─── Extracted entries ───
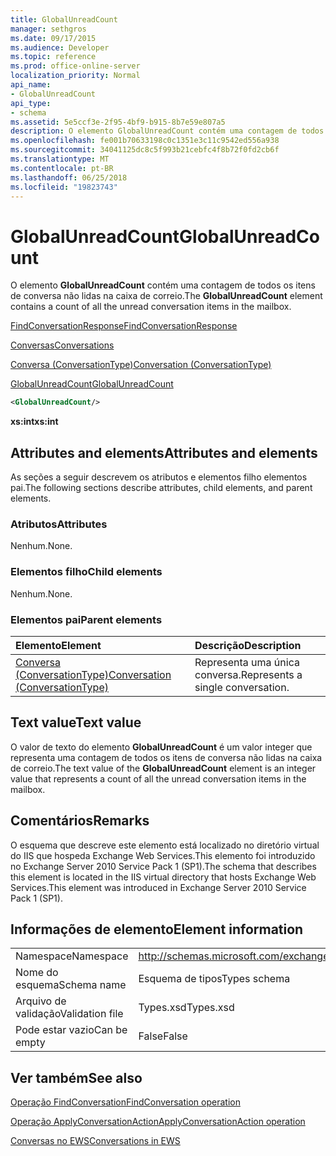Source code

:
 ```yaml
---
title: GlobalUnreadCount
manager: sethgros
ms.date: 09/17/2015
ms.audience: Developer
ms.topic: reference
ms.prod: office-online-server
localization_priority: Normal
api_name:
- GlobalUnreadCount
api_type:
- schema
ms.assetid: 5e5ccf3e-2f95-4bf9-b915-8b7e59e807a5
description: O elemento GlobalUnreadCount contém uma contagem de todos os itens de conversa não lidas na caixa de correio.
ms.openlocfilehash: fe001b70633198c0c1351e3c11c9542ed556a938
ms.sourcegitcommit: 34041125dc8c5f993b21cebfc4f8b72f0fd2cb6f
ms.translationtype: MT
ms.contentlocale: pt-BR
ms.lasthandoff: 06/25/2018
ms.locfileid: "19823743"
---
```

# <a name="globalunreadcount"></a><span data-ttu-id="f483a-103">GlobalUnreadCount</span><span class="sxs-lookup"><span data-stu-id="f483a-103">GlobalUnreadCount</span></span>

<span data-ttu-id="f483a-104">O elemento **GlobalUnreadCount** contém uma contagem de todos os itens de conversa não lidas na caixa de correio.</span><span class="sxs-lookup"><span data-stu-id="f483a-104">The **GlobalUnreadCount** element contains a count of all the unread conversation items in the mailbox.</span></span> 
  
[<span data-ttu-id="f483a-105">FindConversationResponse</span><span class="sxs-lookup"><span data-stu-id="f483a-105">FindConversationResponse</span></span>](findconversationresponse.md)
  
[<span data-ttu-id="f483a-106">Conversas</span><span class="sxs-lookup"><span data-stu-id="f483a-106">Conversations</span></span>](conversations-ex15websvcsotherref.md)
  
[<span data-ttu-id="f483a-107">Conversa (ConversationType)</span><span class="sxs-lookup"><span data-stu-id="f483a-107">Conversation (ConversationType)</span></span>](conversation-conversationtype.md)
  
[<span data-ttu-id="f483a-108">GlobalUnreadCount</span><span class="sxs-lookup"><span data-stu-id="f483a-108">GlobalUnreadCount</span></span>](globalunreadcount.md)
  
```XML
<GlobalUnreadCount/>
```

 <span data-ttu-id="f483a-109">**xs:int**</span><span class="sxs-lookup"><span data-stu-id="f483a-109">**xs:int**</span></span>
## <a name="attributes-and-elements"></a><span data-ttu-id="f483a-110">Attributes and elements</span><span class="sxs-lookup"><span data-stu-id="f483a-110">Attributes and elements</span></span>

<span data-ttu-id="f483a-111">As seções a seguir descrevem os atributos e elementos filho elementos pai.</span><span class="sxs-lookup"><span data-stu-id="f483a-111">The following sections describe attributes, child elements, and parent elements.</span></span>
  
### <a name="attributes"></a><span data-ttu-id="f483a-112">Atributos</span><span class="sxs-lookup"><span data-stu-id="f483a-112">Attributes</span></span>

<span data-ttu-id="f483a-113">Nenhum.</span><span class="sxs-lookup"><span data-stu-id="f483a-113">None.</span></span>
  
### <a name="child-elements"></a><span data-ttu-id="f483a-114">Elementos filho</span><span class="sxs-lookup"><span data-stu-id="f483a-114">Child elements</span></span>

<span data-ttu-id="f483a-115">Nenhum.</span><span class="sxs-lookup"><span data-stu-id="f483a-115">None.</span></span>
  
### <a name="parent-elements"></a><span data-ttu-id="f483a-116">Elementos pai</span><span class="sxs-lookup"><span data-stu-id="f483a-116">Parent elements</span></span>

|<span data-ttu-id="f483a-117">**Elemento**</span><span class="sxs-lookup"><span data-stu-id="f483a-117">**Element**</span></span>|<span data-ttu-id="f483a-118">**Descrição**</span><span class="sxs-lookup"><span data-stu-id="f483a-118">**Description**</span></span>|
|:-----|:-----|
|[<span data-ttu-id="f483a-119">Conversa (ConversationType)</span><span class="sxs-lookup"><span data-stu-id="f483a-119">Conversation (ConversationType)</span></span>](conversation-conversationtype.md) <br/> |<span data-ttu-id="f483a-120">Representa uma única conversa.</span><span class="sxs-lookup"><span data-stu-id="f483a-120">Represents a single conversation.</span></span>  <br/> |
   
## <a name="text-value"></a><span data-ttu-id="f483a-121">Text value</span><span class="sxs-lookup"><span data-stu-id="f483a-121">Text value</span></span>

<span data-ttu-id="f483a-122">O valor de texto do elemento **GlobalUnreadCount** é um valor integer que representa uma contagem de todos os itens de conversa não lidas na caixa de correio.</span><span class="sxs-lookup"><span data-stu-id="f483a-122">The text value of the **GlobalUnreadCount** element is an integer value that represents a count of all the unread conversation items in the mailbox.</span></span> 
  
## <a name="remarks"></a><span data-ttu-id="f483a-123">Comentários</span><span class="sxs-lookup"><span data-stu-id="f483a-123">Remarks</span></span>

<span data-ttu-id="f483a-124">O esquema que descreve este elemento está localizado no diretório virtual do IIS que hospeda Exchange Web Services.This elemento foi introduzido no Exchange Server 2010 Service Pack 1 (SP1).</span><span class="sxs-lookup"><span data-stu-id="f483a-124">The schema that describes this element is located in the IIS virtual directory that hosts Exchange Web Services.This element was introduced in Exchange Server 2010 Service Pack 1 (SP1).</span></span>
  
## <a name="element-information"></a><span data-ttu-id="f483a-125">Informações de elemento</span><span class="sxs-lookup"><span data-stu-id="f483a-125">Element information</span></span>

|||
|:-----|:-----|
|<span data-ttu-id="f483a-126">Namespace</span><span class="sxs-lookup"><span data-stu-id="f483a-126">Namespace</span></span>  <br/> |http://schemas.microsoft.com/exchange/services/2006/types  <br/> |
|<span data-ttu-id="f483a-127">Nome do esquema</span><span class="sxs-lookup"><span data-stu-id="f483a-127">Schema name</span></span>  <br/> |<span data-ttu-id="f483a-128">Esquema de tipos</span><span class="sxs-lookup"><span data-stu-id="f483a-128">Types schema</span></span>  <br/> |
|<span data-ttu-id="f483a-129">Arquivo de validação</span><span class="sxs-lookup"><span data-stu-id="f483a-129">Validation file</span></span>  <br/> |<span data-ttu-id="f483a-130">Types.xsd</span><span class="sxs-lookup"><span data-stu-id="f483a-130">Types.xsd</span></span>  <br/> |
|<span data-ttu-id="f483a-131">Pode estar vazio</span><span class="sxs-lookup"><span data-stu-id="f483a-131">Can be empty</span></span>  <br/> |<span data-ttu-id="f483a-132">False</span><span class="sxs-lookup"><span data-stu-id="f483a-132">False</span></span>  <br/> |
   
## <a name="see-also"></a><span data-ttu-id="f483a-133">Ver também</span><span class="sxs-lookup"><span data-stu-id="f483a-133">See also</span></span>



[<span data-ttu-id="f483a-134">Operação FindConversation</span><span class="sxs-lookup"><span data-stu-id="f483a-134">FindConversation operation</span></span>](findconversation-operation.md)
  
[<span data-ttu-id="f483a-135">Operação ApplyConversationAction</span><span class="sxs-lookup"><span data-stu-id="f483a-135">ApplyConversationAction operation</span></span>](applyconversationaction-operation.md)


[<span data-ttu-id="f483a-136">Conversas no EWS</span><span class="sxs-lookup"><span data-stu-id="f483a-136">Conversations in EWS</span></span>](http://msdn.microsoft.com/library/91e64629-db6c-4c94-9dcb-d386232e8467%28Office.15%29.aspx)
───
The records need to be restated word for word, minus any images.

Written answer:
Source code

:
 ```yaml
---
title: GlobalUnreadCount
manager: sethgros
ms.date: 09/17/2015
ms.audience: Developer
ms.topic: reference
ms.prod: office-online-server
localization_priority: Normal
api_name:
- GlobalUnreadCount
api_type:
- schema
ms.assetid: 5e5ccf3e-2f95-4bf9-b915-8b7e59e807a5
description: O elemento GlobalUnreadCount contém uma contagem de todos os itens de conversa não lidas na caixa de correio.
ms.openlocfilehash: fe001b70633198c0c1351e3c11c9542ed556a938
ms.sourcegitcommit: 34041125dc8c5f993b21cebfc4f8b72f0fd2cb6f
ms.translationtype: MT
ms.contentlocale: pt-BR
ms.lasthandoff: 06/25/2018
ms.locfileid: "19823743"
---
```

# <a name="globalunreadcount"></a><span data-ttu-id="f483a-103">GlobalUnreadCount</span><span class="sxs-lookup"><span data-stu-id="f483a-103">GlobalUnreadCount</span></span>

<span data-ttu-id="f483a-104">O elemento **GlobalUnreadCount** contém uma contagem de todos os itens de conversa não lidas na caixa de correio.</span><span class="sxs-lookup"><span data-stu-id="f483a-104">The **GlobalUnreadCount** element contains a count of all the unread conversation items in the mailbox.</span></span> 
  
[<span data-ttu-id="f483a-105">FindConversationResponse</span><span class="sxs-lookup"><span data-stu-id="f483a-105">FindConversationResponse</span></span>](findconversationresponse.md)
  
[<span data-ttu-id="f483a-106">Conversas</span><span class="sxs-lookup"><span data-stu-id="f483a-106">Conversations</span></span>](conversations-ex15websvcsotherref.md)
  
[<span data-ttu-id="f483a-107">Conversa (ConversationType)</span><span class="sxs-lookup"><span data-stu-id="f483a-107">Conversation (ConversationType)</span></span>](conversation-conversationtype.md)
  
[<span data-ttu-id="f483a-108">GlobalUnreadCount</span><span class="sxs-lookup"><span data-stu-id="f483a-108">GlobalUnreadCount</span></span>](globalunreadcount.md)
  
```XML
<GlobalUnreadCount/>
```

 <span data-ttu-id="f483a-109">**xs:int**</span><span class="sxs-lookup"><span data-stu-id="f483a-109">**xs:int**</span></span>
## <a name="attributes-and-elements"></a><span data-ttu-id="f483a-110">Attributes and elements</span><span class="sxs-lookup"><span data-stu-id="f483a-110">Attributes and elements</span></span>

<span data-ttu-id="f483a-111">As seções a seguir descrevem os atributos e elementos filho elementos pai.</span><span class="sxs-lookup"><span data-stu-id="f483a-111">The following sections describe attributes, child elements, and parent elements.</span></span>
  
### <a name="attributes"></a><span data-ttu-id="f483a-112">Atributos</span><span class="sxs-lookup"><span data-stu-id="f483a-112">Attributes</span></span>

<span data-ttu-id="f483a-113">Nenhum.</span><span class="sxs-lookup"><span data-stu-id="f483a-113">None.</span></span>
  
### <a name="child-elements"></a><span data-ttu-id="f483a-114">Elementos filho</span><span class="sxs-lookup"><span data-stu-id="f483a-114">Child elements</span></span>

<span data-ttu-id="f483a-115">Nenhum.</span><span class="sxs-lookup"><span data-stu-id="f483a-115">None.</span></span>
  
### <a name="parent-elements"></a><span data-ttu-id="f483a-116">Elementos pai</span><span class="sxs-lookup"><span data-stu-id="f483a-116">Parent elements</span></span>

|<span data-ttu-id="f483a-117">**Elemento**</span><span class="sxs-lookup"><span data-stu-id="f483a-117">**Element**</span></span>|<span data-ttu-id="f483a-118">**Descrição**</span><span class="sxs-lookup"><span data-stu-id="f483a-118">**Description**</span></span>|
|:-----|:-----|
|[<span data-ttu-id="f483a-119">Conversa (ConversationType)</span><span class="sxs-lookup"><span data-stu-id="f483a-119">Conversation (ConversationType)</span></span>](conversation-conversationtype.md) <br/> |<span data-ttu-id="f483a-120">Representa uma única conversa.</span><span class="sxs-lookup"><span data-stu-id="f483a-120">Represents a single conversation.</span></span>  <br/> |
   
## <a name="text-value"></a><span data-ttu-id="f483a-121">Text value</span><span class="sxs-lookup"><span data-stu-id="f483a-121">Text value</span></span>

<span data-ttu-id="f483a-122">O valor de texto do elemento **GlobalUnreadCount** é um valor integer que representa uma contagem de todos os itens de conversa não lidas na caixa de correio.</span><span class="sxs-lookup"><span data-stu-id="f483a-122">The text value of the **GlobalUnreadCount** element is an integer value that represents a count of all the unread conversation items in the mailbox.</span></span> 
  
## <a name="remarks"></a><span data-ttu-id="f483a-123">Comentários</span><span class="sxs-lookup"><span data-stu-id="f483a-123">Remarks</span></span>

<span data-ttu-id="f483a-124">O esquema que descreve este elemento está localizado no diretório virtual do IIS que hospeda Exchange Web Services.This elemento foi introduzido no Exchange Server 2010 Service Pack 1 (SP1).</span><span class="sxs-lookup"><span data-stu-id="f483a-124">The schema that describes this element is located in the IIS virtual directory that hosts Exchange Web Services.This element was introduced in Exchange Server 2010 Service Pack 1 (SP1).</span></span>
  
## <a name="element-information"></a><span data-ttu-id="f483a-125">Informações de elemento</span><span class="sxs-lookup"><span data-stu-id="f483a-125">Element information</span></span>

|||
|:-----|:-----|
|<span data-ttu-id="f483a-126">Namespace</span><span class="sxs-lookup"><span data-stu-id="f483a-126">Namespace</span></span>  <br/> |http://schemas.microsoft.com/exchange/services/2006/types  <br/> |
|<span data-ttu-id="f483a-127">Nome do esquema</span><span class="sxs-lookup"><span data-stu-id="f483a-127">Schema name</span></span>  <br/> |<span data-ttu-id="f483a-128">Esquema de tipos</span><span class="sxs-lookup"><span data-stu-id="f483a-128">Types schema</span></span>  <br/> |
|<span data-ttu-id="f483a-129">Arquivo de validação</span><span class="sxs-lookup"><span data-stu-id="f483a-129">Validation file</span></span>  <br/> |<span data-ttu-id="f483a-130">Types.xsd</span><span class="sxs-lookup"><span data-stu-id="f483a-130">Types.xsd</span></span>  <br/> |
|<span data-ttu-id="f483a-131">Pode estar vazio</span><span class="sxs-lookup"><span data-stu-id="f483a-131">Can be empty</span></span>  <br/> |<span data-ttu-id="f483a-132">False</span><span class="sxs-lookup"><span data-stu-id="f483a-132">False</span></span>  <br/> |
   
## <a name="see-also"></a><span data-ttu-id="f483a-133">Ver também</span><span class="sxs-lookup"><span data-stu-id="f483a-133">See also</span></span>



[<span data-ttu-id="f483a-134">Operação FindConversation</span><span class="sxs-lookup"><span data-stu-id="f483a-134">FindConversation operation</span></span>](findconversation-operation.md)
  
[<span data-ttu-id="f483a-135">Operação ApplyConversationAction</span><span class="sxs-lookup"><span data-stu-id="f483a-135">ApplyConversationAction operation</span></span>](applyconversationaction-operation.md)


[<span data-ttu-id="f483a-136">Conversas no EWS</span><span class="sxs-lookup"><span data-stu-id="f483a-136">Conversations in EWS</span></span>](http://msdn.microsoft.com/library/91e64629-db6c-4c94-9dcb-d386232e8467%28Office.15%29.aspx)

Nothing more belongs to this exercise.